Low-key Argentinian road movie of sorts from director Carlos Sorin. A lost dog provides the impetus for an old man to amble off on a slow journey: he's not really looking for doggie, he's hunting meaning and a decent way to die. New friends shuffle about and there's much sentiment which would be panned if this was a Hollywood flick.
Finnish director Aki Kaurismäki's maverick reputation is built on a series of inspired, lugubrious comic gems, but this latest film—about a coma victim who wakes up with no memory of his past life—suggests he's in need of a new direction. The film looks terrific, but the gags are mannered and the story twee. Not so much deadpan as dead dull, it's a film about an amnesiac that's appropriately forgettable.

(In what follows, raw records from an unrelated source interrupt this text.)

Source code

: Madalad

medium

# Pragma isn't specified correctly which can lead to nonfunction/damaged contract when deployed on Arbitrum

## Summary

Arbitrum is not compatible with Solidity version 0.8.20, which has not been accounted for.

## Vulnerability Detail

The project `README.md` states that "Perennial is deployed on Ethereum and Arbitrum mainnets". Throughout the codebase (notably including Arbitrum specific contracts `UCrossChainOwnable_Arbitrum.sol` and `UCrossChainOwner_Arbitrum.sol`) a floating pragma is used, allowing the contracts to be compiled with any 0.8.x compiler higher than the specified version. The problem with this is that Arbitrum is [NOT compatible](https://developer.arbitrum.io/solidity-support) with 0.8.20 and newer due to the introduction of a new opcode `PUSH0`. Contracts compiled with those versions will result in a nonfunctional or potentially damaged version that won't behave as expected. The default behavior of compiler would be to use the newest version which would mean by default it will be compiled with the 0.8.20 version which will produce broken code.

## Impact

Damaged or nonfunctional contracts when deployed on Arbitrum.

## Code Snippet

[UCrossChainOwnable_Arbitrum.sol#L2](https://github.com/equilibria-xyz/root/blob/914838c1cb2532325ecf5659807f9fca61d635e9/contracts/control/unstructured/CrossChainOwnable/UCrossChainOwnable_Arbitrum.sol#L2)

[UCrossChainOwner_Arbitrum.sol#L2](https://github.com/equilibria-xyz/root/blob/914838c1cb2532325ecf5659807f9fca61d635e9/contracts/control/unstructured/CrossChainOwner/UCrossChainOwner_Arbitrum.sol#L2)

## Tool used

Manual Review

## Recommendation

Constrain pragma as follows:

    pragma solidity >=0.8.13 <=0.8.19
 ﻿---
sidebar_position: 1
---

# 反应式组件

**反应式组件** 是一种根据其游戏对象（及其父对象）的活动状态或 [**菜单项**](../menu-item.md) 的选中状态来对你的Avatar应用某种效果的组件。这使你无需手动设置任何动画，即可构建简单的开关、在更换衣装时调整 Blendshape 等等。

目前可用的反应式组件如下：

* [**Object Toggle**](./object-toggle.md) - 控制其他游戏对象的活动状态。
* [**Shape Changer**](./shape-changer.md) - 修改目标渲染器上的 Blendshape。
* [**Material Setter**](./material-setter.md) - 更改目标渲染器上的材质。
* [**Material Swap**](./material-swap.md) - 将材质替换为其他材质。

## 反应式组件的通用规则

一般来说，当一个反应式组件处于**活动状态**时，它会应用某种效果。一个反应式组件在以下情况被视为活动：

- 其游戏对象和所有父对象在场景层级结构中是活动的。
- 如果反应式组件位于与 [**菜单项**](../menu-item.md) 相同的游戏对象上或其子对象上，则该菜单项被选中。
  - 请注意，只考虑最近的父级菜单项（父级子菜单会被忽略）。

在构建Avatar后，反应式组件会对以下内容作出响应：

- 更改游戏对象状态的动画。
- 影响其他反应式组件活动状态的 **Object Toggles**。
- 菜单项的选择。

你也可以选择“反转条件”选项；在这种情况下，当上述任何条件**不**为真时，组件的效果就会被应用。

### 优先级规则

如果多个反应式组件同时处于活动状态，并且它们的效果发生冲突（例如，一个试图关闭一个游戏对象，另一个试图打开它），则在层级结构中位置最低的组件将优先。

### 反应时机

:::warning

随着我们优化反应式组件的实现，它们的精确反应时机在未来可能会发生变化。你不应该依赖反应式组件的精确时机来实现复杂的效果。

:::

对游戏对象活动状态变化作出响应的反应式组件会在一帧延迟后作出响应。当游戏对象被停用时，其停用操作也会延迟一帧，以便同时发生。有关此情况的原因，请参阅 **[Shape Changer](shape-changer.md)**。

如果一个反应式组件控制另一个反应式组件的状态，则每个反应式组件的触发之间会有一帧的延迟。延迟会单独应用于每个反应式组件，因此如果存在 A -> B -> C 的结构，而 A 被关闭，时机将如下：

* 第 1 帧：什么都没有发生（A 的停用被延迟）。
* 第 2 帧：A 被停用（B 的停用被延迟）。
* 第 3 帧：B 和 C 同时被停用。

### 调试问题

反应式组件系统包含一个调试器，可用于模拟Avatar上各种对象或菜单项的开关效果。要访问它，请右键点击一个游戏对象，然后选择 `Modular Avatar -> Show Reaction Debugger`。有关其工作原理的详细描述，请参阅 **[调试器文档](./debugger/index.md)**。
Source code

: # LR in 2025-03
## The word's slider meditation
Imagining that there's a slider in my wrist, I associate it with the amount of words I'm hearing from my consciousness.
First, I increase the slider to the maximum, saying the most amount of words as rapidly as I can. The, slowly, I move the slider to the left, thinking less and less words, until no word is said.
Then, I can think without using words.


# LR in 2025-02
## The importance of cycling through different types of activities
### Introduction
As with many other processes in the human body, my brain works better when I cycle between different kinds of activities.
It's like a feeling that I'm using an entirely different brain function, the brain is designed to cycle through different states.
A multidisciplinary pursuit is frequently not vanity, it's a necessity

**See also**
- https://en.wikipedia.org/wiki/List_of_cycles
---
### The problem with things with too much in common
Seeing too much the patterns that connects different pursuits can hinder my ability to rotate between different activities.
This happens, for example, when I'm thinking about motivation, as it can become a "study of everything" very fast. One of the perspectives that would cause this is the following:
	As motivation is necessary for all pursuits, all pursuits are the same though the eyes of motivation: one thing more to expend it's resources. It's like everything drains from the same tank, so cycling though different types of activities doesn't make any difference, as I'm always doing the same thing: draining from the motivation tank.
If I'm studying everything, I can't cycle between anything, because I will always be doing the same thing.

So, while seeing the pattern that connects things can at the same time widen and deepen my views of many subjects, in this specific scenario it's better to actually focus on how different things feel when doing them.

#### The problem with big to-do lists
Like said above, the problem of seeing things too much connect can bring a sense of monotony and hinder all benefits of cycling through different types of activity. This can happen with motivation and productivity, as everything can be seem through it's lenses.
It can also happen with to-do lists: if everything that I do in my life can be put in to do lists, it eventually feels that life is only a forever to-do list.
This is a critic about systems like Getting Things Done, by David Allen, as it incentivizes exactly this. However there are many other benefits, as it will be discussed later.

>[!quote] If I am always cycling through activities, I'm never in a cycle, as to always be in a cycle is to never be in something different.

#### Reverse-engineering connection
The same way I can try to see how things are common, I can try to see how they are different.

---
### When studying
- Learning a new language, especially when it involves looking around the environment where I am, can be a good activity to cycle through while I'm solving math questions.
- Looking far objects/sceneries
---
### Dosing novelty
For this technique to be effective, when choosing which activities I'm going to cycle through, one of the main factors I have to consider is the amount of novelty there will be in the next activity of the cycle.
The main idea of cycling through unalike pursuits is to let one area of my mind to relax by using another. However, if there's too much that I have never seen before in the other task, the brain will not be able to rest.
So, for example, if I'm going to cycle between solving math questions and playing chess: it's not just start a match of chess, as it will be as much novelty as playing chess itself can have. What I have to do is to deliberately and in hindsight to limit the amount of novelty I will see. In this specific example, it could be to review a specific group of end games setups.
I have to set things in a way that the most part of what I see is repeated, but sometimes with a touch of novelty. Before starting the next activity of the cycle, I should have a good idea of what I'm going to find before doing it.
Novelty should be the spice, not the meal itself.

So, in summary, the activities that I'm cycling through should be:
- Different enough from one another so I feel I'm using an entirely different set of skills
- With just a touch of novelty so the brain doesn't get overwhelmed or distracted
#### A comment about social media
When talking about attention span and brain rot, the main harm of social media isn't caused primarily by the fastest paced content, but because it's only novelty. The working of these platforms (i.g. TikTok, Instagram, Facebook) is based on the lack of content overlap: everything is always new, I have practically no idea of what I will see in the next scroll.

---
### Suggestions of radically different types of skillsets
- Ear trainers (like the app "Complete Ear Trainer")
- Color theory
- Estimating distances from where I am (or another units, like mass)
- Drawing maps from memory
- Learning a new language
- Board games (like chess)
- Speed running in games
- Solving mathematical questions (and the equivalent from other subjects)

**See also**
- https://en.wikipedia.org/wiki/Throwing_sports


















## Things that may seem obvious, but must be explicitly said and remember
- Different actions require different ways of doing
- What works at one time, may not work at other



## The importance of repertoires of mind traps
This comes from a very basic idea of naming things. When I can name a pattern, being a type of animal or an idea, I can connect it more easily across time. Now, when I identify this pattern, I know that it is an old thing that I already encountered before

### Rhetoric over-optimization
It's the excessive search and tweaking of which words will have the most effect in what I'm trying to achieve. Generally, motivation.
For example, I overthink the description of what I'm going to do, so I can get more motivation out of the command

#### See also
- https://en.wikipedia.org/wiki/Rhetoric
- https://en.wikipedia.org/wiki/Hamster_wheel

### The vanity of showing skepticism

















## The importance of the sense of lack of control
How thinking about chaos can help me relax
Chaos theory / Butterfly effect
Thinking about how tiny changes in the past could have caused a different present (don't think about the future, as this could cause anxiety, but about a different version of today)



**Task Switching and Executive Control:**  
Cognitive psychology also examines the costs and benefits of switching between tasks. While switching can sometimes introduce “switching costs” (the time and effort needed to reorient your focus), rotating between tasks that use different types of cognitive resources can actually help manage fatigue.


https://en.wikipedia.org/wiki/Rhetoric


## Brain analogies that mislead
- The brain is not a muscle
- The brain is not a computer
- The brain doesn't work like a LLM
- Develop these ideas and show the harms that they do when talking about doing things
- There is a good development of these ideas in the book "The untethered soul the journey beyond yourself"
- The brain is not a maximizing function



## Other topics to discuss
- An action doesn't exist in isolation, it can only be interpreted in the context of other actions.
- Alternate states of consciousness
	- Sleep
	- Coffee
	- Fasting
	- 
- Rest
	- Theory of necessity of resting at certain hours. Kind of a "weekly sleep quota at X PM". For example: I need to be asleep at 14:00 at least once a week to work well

Originally re-edited and released in two parts, King Hu's lengthy 1969 spiritual kung-fu masterpiece here appears as the director intended. The first half is slow, as an underachieving artist meets a beautiful damsel in a haunted fort. Then the fighting begins. Less concerned with special effects than the communication of "zen" through the feeling of the film, it's a truly beautiful piece.
DVD EXTRAS: Filmographies, director's notes.
Mike Figgis' one-take, four-camera, split-screen Hollywood satire is avant-garde without being pretentious, innovative without being wearisome. Here, like a Dogme remix of The Player, Figgis and his nimble cast ridicule the aching venality of the movie industry over one long and ultimately homicidal November afternoon.
Jean Renoir's 1932 blueprint for Paul Mazursky's heavy-handed 1986 remake Down And Out In Beverly Hills stars Michel Simon as a Parisian tramp rescued from suicidal despair by kindly bookseller Charles Granval. Simon's ungrateful Boudu takes over Granval's house, wife and life, exposing his bourgeois complacency. Enduring, Chaplin-esque social satire.
DVD EXTRAS: Introduction by Renoir, essay on the film, trailer for the Mazursky remake.
When, in '91, this wasn't nominated for a best foreign film Oscar, nearly every living German director signed a protest letter. Agnieszka Holland hasn't since matched the story of a Polish Jew who pretends to be a Nazi in order to survive. Suspenseful and sensitive, it avoids traps which even Polanski's The Pianist falls into.